Jonathan Choi, a professor at Minnesota University Law School, gave ChatGPT the same test faced by students, consisting of 95 multiple-choice questions and 12 essay questions.
In a white paper titled "ChatGPT goes to law school" published on Monday, he and his coauthors reported that the bot scored a C+ overall.
While this was enough for a pass, the bot was near the bottom of the class in most subjects and "bombed" at multiple-choice questions involving mathematics.
"In writing essays, ChatGPT displayed a strong grasp of basic legal rules and had consistently solid organization and composition," the authors wrote.
But the bot "often struggled to spot issues when given an open-ended prompt, a core skill on law school exams".
Still, the results have been so good that educators have warned it could lead to widespread cheating and even signal the end of traditional classroom teaching methods.
Officials in New York and other jurisdictions have banned the use of ChatGPT in schools, but Choi suggested it could be a valuable teaching aide.

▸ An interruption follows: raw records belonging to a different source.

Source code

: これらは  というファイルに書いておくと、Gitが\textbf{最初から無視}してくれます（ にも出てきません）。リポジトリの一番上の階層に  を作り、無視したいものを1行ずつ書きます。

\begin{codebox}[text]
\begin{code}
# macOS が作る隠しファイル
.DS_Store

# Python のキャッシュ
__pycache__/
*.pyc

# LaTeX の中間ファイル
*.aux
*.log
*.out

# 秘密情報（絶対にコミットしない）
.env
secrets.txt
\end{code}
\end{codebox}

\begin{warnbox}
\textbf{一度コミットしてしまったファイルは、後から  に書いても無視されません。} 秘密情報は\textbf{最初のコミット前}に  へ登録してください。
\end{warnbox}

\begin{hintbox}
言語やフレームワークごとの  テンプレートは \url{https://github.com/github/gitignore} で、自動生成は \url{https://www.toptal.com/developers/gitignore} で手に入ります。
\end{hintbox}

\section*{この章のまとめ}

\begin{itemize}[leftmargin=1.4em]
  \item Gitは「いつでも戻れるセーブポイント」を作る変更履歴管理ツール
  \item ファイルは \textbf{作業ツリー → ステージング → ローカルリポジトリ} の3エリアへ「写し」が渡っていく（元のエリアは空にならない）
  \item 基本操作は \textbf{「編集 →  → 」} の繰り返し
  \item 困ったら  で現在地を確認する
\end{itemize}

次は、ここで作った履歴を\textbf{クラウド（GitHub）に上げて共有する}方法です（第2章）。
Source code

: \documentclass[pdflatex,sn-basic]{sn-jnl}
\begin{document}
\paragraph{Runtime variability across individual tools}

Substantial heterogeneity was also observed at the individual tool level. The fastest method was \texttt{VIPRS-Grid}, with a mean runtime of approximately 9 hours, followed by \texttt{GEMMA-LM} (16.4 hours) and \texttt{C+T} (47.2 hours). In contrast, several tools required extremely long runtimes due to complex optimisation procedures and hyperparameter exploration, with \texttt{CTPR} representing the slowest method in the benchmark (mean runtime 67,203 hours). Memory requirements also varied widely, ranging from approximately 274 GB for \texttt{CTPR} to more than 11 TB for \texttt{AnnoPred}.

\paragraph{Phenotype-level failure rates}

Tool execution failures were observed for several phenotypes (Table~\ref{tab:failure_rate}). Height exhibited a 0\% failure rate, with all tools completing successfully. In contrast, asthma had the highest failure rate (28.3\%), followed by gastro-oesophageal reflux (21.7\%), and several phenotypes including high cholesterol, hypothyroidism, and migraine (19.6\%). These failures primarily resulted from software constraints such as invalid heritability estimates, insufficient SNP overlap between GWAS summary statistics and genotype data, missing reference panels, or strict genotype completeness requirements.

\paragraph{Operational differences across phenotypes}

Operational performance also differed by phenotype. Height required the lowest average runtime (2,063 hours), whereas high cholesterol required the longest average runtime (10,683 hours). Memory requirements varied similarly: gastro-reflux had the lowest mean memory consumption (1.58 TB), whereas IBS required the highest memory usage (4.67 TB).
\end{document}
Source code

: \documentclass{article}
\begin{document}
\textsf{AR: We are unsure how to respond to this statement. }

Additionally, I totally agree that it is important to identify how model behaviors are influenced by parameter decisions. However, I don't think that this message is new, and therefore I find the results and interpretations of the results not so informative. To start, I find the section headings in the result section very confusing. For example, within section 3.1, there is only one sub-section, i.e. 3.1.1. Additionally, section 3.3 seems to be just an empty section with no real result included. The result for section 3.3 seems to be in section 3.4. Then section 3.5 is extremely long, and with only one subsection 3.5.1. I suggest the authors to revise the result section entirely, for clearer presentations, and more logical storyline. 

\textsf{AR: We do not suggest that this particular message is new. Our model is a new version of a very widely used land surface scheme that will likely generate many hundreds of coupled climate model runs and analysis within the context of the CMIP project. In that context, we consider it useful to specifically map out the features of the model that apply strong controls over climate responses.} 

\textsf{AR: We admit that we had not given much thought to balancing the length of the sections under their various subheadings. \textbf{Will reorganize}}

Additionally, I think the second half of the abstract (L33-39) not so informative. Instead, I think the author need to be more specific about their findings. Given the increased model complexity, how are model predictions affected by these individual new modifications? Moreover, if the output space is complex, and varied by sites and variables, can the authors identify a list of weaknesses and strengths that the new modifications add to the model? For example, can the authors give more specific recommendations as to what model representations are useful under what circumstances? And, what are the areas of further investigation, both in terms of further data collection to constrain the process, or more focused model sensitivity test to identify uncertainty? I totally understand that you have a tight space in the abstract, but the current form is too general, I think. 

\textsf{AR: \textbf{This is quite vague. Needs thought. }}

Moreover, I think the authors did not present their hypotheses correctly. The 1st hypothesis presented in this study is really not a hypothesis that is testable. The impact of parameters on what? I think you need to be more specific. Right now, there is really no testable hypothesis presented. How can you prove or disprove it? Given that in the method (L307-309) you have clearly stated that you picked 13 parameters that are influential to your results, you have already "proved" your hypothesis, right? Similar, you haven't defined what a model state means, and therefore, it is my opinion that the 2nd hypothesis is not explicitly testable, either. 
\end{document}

"Overall, ChatGPT wasn't a great law student acting alone," he wrote on Twitter.
"But we expect that collaborating with humans, language models like ChatGPT would be very useful to law students taking exams and to practicing lawyers."
And playing down the possibility of cheating, he wrote in reply to another Twitter user that two out of three markers had spotted the bot-written paper.
"(They) had a hunch and their hunch was right, because ChatGPT had perfect grammar and was somewhat repetitive," Choi wrote.